Незадолго до этого, 5 марта 1928 года, Мандельштам принял участие в вечере памяти Федора Сологуба, проведенном по инициативе Ленинградского отделения Всероссийского союза писателей. В дневниковой записи Павла Лукницкого, относящейся к началу марта, рассказано о том, как Мандельштам добивался и добился от устроителей вечера – супругов Замятиных – приглашения в качестве участника Владимира Пяста: «…он стал требовать, чтоб пригласили Пяста. Л. Н. <3амятина> ответила уклончиво. После, провожая Л. Н., я говорил с ней о Пясте, она решила не приглашать его: Пяст декламирует ужасно. <…> О. Мандельштам на следующий день прислал письмо, в котором повторял просьбу пригласить Пяста».[430] В этом письме поэт, в частности, увещевал Замятиных: «Короткая память в отношении к Пясту наш общий грех» (ГУ:97). В результате Пяст был приглашен, но выступить отказался.
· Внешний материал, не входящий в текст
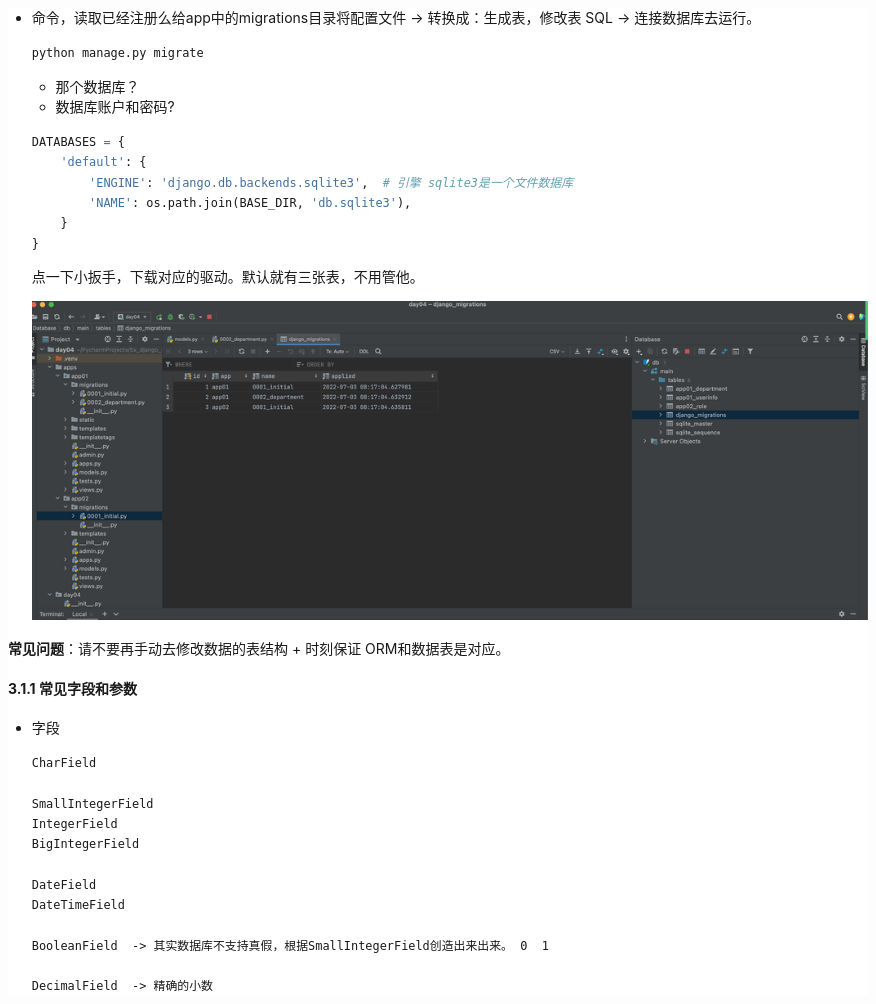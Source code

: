 - 命令，读取已经注册么给app中的migrations目录将配置文件  -> 转换成：生成表，修改表 SQL -> 连接数据库去运行。

  ```python
  python manage.py migrate
  ```

  - 那个数据库？
  - 数据库账户和密码?

  ```python
  DATABASES = {
      'default': {
          'ENGINE': 'django.db.backends.sqlite3',  # 引擎 sqlite3是一个文件数据库
          'NAME': os.path.join(BASE_DIR, 'db.sqlite3'),
      }
  }
  ```

  点一下小扳手，下载对应的驱动。默认就有三张表，不用管他。
  
  ![image-20220703162050698](./assets/image-20220703162050698.png)



**常见问题**：请不要再手动去修改数据的表结构 + 时刻保证 ORM和数据表是对应。



#### 3.1.1 常见字段和参数

- 字段

  ```
  CharField
  
  SmallIntegerField
  IntegerField
  BigIntegerField
  
  DateField
  DateTimeField
  
  BooleanField  -> 其实数据库不支持真假，根据SmallIntegerField创造出来出来。 0  1
  
  DecimalField  -> 精确的小数
  ```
Мандельштам далеко не в первый раз заступался за еще менее, чем он сам, приспособленных к жизни людей. В апреле 1922 года, как мы помним, поэт пытался выбить жилье в Москве для Велимира Хлебникова. В течение долгих лет Мандельштам заботливо опекал своего младшего брата Шуру. В случае с Пястом ситуация усугублялась еще и тем, что ему, как и самому Мандельштаму, упорно навязывалось обременительное амплуа поэта—чудака. Причем Пясту было еще труднее, чем Мандельштаму. Если Мандельштама называли полусумасшедшим, Пяста считали сумасшедшим.

В начале 1910–х годов, когда литературные репутации Мандельштама и Пяста сложились еще не окончательно, роль пропагандиста творчества младшего поэта, как и полагается, взял на себя старший, Пяст, – единственный из всех русских символистов, безоговорочно признавший Мандельштамовский талант. Сохранились газетные отчеты и свидетельства современников, с недоумением и возмущением излагающие основные тезисы лекции Пяста «Вне групп», состоявшейся 7 декабря 1913 года. Процитируем здесь фрагмент дневниковой записи малоизвестного стихотворца И. Евдокимова: «Пришел с лекции Пяста… <…> мне положительным кощунством казались чрезмерные похвалы О. Мандельштаму. Пяст упорно противопоставлял А. Блоку Мандельштама, и было видно, что Пяст считает Мандельштама поэтом гораздо крупнейшим, чем А. Блок».[431] И это притом что Пяст был одним из немногих личных друзей Блока.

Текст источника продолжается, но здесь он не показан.